I post this in the spirit of trying to help via my experience, not as contradictory. Roy, you should know I think the world of you.
This new(er) chassis is a nice alternative to the solid aluminum ones. Of course you know I prefer wood. The good news is heatsinks can in fact be mounted on the bottom side of the board. I'll post this again for reference:http://www.flickr.com/photos/59541088@N08/8606072618/in/photostream
I use cut-off pieces of plastic wire ties underneath each heat sink as "spacers" when soldering them to the board. This raises the heatsink off the board about 1/8 of an inch, eliminating the chance of them coming into contact with a ground plane or other traces, and it also provides a bit more air circulation for coolong. Remove plastic pieces when done soldering.

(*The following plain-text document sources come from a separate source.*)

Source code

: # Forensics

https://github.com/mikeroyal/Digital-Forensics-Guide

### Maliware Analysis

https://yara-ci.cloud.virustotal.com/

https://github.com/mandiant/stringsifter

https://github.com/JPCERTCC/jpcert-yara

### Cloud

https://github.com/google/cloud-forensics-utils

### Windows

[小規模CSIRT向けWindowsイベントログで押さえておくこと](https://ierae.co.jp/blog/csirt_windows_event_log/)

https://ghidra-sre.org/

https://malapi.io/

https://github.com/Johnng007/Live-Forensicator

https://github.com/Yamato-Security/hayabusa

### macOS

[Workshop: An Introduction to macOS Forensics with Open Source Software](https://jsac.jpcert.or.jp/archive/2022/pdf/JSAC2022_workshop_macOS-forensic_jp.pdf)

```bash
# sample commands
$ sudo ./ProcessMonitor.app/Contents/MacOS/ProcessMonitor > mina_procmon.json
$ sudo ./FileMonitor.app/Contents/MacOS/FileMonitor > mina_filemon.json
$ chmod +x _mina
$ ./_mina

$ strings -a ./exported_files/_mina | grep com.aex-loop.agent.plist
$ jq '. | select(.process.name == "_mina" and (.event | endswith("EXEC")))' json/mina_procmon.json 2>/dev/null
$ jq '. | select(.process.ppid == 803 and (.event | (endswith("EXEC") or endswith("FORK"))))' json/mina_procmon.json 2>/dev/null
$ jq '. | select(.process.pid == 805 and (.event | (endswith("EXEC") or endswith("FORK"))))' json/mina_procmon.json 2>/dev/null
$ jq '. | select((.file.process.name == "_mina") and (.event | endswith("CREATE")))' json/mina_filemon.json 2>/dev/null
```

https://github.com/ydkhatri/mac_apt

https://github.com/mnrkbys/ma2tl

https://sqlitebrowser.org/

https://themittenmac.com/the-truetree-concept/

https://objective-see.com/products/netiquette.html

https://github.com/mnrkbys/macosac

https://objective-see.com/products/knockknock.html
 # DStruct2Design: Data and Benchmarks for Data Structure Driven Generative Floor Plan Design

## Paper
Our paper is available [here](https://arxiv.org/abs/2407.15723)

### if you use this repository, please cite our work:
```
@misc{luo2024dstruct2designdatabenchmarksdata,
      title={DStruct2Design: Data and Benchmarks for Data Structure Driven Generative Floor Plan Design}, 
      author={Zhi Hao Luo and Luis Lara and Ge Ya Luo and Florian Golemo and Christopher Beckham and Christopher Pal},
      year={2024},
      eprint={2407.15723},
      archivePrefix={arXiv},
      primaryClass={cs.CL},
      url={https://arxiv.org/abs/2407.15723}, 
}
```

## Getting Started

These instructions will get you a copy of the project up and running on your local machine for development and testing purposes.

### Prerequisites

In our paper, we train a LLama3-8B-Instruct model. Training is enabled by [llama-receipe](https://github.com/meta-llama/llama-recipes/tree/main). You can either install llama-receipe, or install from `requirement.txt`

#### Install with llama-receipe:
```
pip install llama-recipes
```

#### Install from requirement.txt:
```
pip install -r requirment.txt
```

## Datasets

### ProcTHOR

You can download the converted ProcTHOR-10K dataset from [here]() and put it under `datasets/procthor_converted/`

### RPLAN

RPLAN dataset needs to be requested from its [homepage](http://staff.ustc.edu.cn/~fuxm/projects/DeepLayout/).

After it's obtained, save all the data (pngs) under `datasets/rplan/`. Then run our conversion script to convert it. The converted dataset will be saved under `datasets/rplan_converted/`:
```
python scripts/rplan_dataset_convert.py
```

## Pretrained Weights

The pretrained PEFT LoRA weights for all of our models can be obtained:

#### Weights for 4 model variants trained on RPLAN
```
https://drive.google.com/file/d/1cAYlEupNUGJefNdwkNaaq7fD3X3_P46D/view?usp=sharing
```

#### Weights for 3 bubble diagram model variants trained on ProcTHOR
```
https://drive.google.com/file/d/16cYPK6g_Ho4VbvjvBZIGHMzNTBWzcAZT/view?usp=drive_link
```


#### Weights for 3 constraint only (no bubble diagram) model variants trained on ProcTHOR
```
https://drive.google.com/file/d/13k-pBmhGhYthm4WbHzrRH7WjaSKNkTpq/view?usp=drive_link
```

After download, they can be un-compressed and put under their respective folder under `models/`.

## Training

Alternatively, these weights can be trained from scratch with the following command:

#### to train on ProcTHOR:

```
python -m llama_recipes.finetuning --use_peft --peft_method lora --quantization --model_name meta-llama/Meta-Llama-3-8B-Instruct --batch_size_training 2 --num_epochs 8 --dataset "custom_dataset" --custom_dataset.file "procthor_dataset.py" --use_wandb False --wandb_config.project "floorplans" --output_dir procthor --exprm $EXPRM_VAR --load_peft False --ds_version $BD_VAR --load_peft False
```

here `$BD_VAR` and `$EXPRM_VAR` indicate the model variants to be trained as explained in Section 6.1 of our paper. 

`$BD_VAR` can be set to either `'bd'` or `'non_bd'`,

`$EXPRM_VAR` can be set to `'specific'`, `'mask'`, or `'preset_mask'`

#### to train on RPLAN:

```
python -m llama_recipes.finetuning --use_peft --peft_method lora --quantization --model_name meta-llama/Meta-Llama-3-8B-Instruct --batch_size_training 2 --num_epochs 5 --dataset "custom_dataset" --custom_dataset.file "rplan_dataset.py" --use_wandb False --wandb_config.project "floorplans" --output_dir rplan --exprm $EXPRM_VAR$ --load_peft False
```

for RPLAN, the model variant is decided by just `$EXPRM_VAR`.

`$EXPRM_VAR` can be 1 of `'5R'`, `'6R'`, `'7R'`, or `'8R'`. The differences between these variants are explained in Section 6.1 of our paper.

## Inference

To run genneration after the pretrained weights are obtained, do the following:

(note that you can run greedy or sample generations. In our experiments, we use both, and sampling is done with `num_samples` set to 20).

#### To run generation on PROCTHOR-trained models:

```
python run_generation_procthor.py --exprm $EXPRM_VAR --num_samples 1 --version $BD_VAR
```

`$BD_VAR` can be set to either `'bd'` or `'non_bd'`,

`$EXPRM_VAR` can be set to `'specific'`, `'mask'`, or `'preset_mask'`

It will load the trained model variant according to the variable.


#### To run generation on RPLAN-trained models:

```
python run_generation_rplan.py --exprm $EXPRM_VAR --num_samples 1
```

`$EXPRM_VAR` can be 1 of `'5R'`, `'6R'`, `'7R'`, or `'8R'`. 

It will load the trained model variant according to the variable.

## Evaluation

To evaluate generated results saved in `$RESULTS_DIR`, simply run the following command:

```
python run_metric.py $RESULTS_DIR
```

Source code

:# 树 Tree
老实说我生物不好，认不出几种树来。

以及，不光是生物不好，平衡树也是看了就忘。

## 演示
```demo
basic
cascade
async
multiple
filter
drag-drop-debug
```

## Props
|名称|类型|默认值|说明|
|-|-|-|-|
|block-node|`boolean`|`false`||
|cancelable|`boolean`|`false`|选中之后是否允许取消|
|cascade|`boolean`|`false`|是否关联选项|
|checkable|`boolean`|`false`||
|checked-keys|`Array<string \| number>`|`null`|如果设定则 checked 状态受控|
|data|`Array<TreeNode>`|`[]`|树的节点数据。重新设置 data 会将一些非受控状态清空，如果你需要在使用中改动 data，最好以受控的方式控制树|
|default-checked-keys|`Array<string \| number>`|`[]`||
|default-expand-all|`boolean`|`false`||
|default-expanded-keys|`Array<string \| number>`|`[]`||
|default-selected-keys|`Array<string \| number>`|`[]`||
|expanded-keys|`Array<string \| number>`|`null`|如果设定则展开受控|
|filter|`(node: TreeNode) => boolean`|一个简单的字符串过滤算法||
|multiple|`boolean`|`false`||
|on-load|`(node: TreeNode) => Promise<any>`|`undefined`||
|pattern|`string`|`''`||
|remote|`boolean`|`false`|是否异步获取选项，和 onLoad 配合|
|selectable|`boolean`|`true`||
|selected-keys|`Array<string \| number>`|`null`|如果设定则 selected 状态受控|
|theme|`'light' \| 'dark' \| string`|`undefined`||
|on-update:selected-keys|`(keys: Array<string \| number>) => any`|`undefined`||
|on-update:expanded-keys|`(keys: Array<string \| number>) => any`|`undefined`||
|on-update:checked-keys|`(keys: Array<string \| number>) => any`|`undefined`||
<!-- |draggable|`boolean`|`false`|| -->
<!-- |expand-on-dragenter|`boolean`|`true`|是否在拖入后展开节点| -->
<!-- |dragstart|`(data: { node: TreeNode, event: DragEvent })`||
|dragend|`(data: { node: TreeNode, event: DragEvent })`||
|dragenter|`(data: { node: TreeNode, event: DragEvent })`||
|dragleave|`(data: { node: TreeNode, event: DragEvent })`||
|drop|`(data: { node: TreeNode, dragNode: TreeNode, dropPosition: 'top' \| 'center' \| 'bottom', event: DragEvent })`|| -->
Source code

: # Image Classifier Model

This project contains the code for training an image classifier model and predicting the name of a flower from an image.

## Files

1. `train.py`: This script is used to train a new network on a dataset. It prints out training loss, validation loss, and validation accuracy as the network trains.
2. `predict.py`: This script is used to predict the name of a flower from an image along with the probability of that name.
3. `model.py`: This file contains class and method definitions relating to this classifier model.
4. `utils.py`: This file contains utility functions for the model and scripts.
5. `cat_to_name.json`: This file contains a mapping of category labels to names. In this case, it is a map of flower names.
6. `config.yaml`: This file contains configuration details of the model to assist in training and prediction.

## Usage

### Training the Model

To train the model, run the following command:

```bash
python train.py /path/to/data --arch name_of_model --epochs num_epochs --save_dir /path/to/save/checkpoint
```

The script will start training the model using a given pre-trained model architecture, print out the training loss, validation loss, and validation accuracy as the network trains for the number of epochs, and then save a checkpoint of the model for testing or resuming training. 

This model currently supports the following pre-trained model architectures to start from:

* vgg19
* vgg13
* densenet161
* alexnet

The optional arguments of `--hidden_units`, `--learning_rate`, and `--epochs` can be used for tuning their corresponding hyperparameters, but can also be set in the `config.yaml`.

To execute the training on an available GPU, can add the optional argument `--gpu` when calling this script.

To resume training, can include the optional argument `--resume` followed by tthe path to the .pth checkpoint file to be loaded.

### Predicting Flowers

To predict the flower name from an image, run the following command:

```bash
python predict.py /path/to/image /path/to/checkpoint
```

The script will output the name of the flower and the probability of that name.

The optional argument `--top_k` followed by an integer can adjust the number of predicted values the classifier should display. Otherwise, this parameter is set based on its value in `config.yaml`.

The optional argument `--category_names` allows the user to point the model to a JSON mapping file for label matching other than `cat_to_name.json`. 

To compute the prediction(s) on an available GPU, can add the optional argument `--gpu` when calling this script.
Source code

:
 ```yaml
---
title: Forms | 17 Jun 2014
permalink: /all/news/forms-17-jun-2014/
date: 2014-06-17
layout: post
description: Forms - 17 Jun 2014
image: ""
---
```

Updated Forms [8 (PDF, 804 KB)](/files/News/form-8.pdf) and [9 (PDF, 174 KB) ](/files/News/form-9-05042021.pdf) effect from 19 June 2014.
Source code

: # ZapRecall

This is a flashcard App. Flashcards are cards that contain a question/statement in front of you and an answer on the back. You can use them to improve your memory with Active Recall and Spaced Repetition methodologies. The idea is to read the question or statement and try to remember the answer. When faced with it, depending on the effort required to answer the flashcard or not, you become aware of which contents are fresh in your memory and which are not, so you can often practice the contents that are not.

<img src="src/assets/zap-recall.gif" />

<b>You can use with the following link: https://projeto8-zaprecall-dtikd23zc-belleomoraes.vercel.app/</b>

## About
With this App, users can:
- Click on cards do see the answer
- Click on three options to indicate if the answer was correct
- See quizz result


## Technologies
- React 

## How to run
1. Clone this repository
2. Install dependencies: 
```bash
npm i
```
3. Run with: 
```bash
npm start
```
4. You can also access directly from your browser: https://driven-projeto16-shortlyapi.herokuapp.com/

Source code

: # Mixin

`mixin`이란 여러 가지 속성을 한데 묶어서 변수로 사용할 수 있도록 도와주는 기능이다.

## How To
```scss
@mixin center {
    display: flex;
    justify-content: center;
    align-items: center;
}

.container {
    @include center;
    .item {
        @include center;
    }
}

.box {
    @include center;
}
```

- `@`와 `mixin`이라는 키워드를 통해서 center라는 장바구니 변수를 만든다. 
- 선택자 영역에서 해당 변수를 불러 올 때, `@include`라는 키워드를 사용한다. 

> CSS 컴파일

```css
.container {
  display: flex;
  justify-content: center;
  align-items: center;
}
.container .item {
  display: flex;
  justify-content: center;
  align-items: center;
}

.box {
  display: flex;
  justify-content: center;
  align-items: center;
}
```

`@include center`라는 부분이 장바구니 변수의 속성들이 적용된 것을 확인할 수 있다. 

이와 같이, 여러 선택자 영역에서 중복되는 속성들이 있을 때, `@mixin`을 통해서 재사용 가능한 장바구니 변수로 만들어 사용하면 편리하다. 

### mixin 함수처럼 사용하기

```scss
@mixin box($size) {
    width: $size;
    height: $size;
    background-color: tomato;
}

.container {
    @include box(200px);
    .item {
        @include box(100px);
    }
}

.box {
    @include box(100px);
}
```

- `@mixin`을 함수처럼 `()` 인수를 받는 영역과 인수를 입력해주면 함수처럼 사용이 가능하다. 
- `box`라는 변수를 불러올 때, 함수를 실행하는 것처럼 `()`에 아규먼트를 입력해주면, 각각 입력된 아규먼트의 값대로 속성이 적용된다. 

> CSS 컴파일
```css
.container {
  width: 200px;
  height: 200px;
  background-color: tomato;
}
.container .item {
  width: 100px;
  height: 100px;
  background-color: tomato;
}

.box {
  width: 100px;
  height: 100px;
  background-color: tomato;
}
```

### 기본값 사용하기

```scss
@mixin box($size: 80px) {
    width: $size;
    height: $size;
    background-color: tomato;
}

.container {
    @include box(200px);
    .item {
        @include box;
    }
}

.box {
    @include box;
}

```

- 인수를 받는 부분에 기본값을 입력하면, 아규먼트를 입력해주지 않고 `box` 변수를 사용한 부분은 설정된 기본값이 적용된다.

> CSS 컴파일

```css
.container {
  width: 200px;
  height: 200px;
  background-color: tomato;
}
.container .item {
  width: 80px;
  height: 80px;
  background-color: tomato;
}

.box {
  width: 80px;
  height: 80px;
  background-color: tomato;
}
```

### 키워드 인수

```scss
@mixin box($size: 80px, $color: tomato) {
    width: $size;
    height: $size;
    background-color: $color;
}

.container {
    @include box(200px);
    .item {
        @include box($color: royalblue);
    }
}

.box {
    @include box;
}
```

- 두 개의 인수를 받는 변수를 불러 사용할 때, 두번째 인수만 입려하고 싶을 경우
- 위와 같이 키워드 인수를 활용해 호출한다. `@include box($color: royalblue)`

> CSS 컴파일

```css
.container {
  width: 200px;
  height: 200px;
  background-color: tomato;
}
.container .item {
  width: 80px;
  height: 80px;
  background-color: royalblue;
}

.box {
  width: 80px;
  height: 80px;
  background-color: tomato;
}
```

The only other thing one has to do is make sure the 1084/1085 Volt Reg. IC is properly oriented as it will now be mounted on the opposite side of the heatsink it would normally be mounted on. Although now offset, the pins are long enoungh to bend back under the heatsink and into the holes on the board, bringing them back into proper orientation.
Done this twice now with no heat issues or any long term detremental effects noted. My cases are well ventilated though. The only thing I have mounted on the PCB's top side are the jumper wires and the tube sockets. For spacers between the board and chassis I use grommets. They provide both the offset and vibration dampening. A drop of crazy glue keeps them in place.
If you countersink 3/4 inch holes on the front panel about 5/16" deep (I use fostner bits as they cut flush) you could easily move the controls from the top to the front. Of course the controls must have shafts long enough to go through 1/2" of wood and still have enough length to mount a knob on. Not a problem with elma (goldpoint) switches.